▶ _DATASET EXTRACT_:
"""

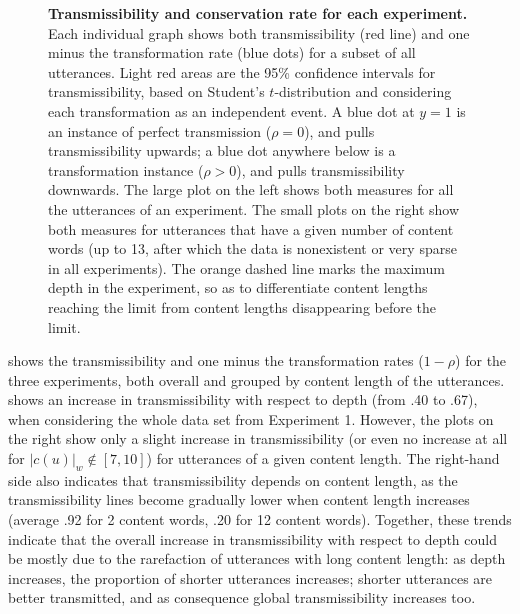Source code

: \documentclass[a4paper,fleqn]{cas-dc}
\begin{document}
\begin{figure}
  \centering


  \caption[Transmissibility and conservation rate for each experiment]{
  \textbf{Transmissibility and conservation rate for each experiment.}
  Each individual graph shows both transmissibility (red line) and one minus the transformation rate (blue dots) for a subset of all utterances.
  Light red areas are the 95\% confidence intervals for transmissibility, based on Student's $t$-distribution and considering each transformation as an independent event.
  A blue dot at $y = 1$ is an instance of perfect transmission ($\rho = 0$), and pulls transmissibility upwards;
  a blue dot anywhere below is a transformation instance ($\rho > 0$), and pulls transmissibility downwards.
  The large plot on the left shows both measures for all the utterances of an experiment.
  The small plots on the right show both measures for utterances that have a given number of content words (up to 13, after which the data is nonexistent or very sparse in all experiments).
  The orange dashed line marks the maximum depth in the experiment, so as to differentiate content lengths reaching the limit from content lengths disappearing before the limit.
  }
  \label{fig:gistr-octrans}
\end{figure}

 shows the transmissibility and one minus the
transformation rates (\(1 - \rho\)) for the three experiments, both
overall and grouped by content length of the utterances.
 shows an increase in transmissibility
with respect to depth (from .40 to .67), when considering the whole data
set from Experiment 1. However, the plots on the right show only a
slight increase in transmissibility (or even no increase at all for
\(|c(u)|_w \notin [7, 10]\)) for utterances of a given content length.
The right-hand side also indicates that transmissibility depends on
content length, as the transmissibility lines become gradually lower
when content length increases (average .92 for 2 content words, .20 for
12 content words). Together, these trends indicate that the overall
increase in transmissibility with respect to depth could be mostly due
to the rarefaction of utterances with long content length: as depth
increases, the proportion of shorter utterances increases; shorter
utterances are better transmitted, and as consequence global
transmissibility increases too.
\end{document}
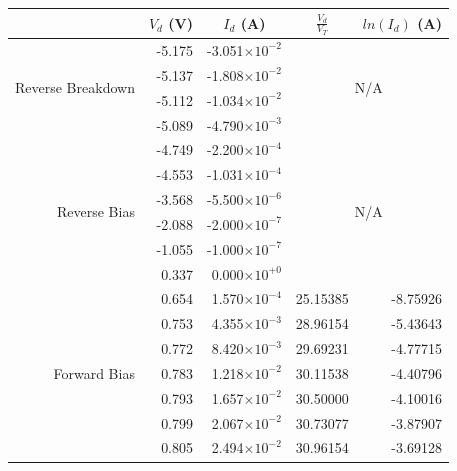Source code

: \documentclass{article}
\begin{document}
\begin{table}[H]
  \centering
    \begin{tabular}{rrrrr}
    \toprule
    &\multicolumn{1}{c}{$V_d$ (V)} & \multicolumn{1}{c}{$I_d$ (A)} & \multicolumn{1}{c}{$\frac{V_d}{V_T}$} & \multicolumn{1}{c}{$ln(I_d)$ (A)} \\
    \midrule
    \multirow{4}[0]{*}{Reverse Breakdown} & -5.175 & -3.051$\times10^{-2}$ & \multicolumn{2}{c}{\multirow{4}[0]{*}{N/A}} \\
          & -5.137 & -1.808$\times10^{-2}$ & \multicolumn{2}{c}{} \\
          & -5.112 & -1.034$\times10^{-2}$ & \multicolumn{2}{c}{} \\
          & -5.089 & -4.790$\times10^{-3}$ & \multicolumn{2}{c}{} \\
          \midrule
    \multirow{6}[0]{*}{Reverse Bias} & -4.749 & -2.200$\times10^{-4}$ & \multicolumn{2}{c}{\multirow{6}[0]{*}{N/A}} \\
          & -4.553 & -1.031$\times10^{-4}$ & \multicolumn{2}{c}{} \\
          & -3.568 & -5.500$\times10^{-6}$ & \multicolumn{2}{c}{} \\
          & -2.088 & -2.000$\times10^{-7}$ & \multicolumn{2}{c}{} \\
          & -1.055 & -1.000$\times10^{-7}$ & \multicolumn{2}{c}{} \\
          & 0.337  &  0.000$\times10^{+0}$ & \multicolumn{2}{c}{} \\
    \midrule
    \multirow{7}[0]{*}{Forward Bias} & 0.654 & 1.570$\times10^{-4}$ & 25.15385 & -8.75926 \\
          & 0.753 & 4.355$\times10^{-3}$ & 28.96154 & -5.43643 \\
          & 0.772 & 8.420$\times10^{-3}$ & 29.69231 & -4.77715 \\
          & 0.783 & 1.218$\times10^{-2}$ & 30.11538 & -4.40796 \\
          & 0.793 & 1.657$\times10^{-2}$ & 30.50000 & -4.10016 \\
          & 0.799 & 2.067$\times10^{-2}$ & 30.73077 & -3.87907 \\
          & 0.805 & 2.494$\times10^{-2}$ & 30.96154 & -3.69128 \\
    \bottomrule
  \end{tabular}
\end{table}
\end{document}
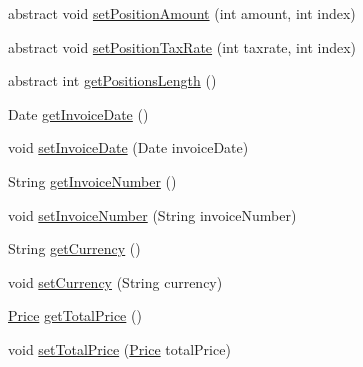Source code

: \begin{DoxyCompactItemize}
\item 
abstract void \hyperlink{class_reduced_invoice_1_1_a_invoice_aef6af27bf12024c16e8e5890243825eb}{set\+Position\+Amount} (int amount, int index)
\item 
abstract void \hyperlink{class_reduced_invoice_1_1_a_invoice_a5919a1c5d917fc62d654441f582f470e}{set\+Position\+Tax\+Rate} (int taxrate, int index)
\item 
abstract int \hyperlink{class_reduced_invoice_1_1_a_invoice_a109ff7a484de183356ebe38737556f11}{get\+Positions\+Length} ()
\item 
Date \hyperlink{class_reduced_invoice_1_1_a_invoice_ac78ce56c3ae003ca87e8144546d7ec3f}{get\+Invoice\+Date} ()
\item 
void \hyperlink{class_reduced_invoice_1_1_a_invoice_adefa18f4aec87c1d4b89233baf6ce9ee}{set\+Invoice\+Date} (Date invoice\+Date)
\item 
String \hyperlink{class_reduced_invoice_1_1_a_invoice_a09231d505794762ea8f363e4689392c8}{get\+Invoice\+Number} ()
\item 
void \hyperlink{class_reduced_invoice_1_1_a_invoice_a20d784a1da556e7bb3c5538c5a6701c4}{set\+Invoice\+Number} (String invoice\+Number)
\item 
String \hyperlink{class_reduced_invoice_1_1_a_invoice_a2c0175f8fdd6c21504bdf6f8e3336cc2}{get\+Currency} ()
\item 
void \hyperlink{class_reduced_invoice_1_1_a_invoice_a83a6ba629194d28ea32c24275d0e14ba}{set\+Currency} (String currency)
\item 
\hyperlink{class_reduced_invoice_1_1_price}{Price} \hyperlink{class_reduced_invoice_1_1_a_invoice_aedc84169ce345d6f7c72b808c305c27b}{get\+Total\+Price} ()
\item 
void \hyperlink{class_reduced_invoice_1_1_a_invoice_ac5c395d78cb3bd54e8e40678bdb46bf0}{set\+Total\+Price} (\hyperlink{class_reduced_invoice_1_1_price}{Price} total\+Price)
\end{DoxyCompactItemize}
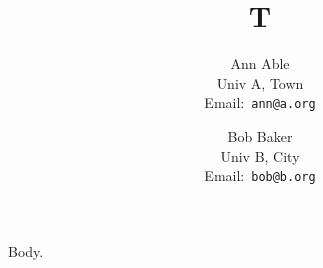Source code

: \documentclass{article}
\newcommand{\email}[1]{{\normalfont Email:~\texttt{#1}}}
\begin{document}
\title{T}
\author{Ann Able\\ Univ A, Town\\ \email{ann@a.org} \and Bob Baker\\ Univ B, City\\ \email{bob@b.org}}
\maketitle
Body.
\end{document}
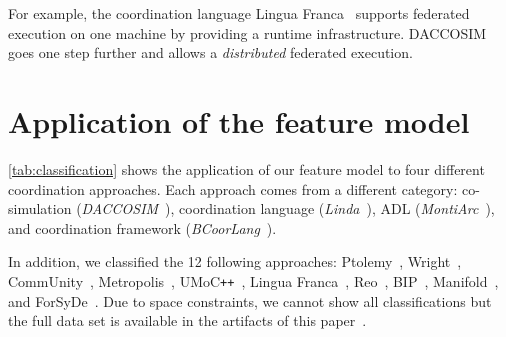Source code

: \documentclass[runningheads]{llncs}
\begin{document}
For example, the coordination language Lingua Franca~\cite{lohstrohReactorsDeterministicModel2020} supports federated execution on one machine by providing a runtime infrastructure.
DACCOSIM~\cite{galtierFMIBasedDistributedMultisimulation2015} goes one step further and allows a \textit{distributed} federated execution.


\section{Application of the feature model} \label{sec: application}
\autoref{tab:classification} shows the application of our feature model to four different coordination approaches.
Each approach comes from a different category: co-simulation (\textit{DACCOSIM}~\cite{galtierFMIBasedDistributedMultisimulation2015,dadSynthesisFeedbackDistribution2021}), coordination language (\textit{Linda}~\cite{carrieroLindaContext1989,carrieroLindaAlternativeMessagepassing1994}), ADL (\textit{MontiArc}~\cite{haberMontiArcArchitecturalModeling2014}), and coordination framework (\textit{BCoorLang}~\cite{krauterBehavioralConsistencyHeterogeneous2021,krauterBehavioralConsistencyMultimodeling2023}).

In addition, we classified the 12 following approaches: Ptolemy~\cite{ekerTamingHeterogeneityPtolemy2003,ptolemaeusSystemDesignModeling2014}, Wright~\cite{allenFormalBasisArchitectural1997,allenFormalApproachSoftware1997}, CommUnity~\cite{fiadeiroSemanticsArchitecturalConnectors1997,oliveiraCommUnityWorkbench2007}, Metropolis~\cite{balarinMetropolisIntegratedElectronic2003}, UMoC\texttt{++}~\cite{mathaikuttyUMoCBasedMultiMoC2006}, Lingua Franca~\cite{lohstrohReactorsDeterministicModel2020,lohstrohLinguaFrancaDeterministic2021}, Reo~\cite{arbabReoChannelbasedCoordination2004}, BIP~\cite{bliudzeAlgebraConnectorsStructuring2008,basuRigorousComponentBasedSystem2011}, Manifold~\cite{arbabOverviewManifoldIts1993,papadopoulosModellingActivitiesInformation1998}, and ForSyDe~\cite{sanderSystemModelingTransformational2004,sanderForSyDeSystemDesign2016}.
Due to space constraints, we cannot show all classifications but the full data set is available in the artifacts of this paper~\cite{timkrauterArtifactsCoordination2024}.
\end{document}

"""

▶ _WORK TO COMPLETE_: There is a line with "overall and grouped" and a line with "set from Experiment" above. Copy exactly those two lines and all lines between them, with nothing else.

▶ _EXPECTED ANSWER_:
overall and grouped by content length of the utterances.
 shows an increase in transmissibility
with respect to depth (from .40 to .67), when considering the whole data
set from Experiment 1. However, the plots on the right show only a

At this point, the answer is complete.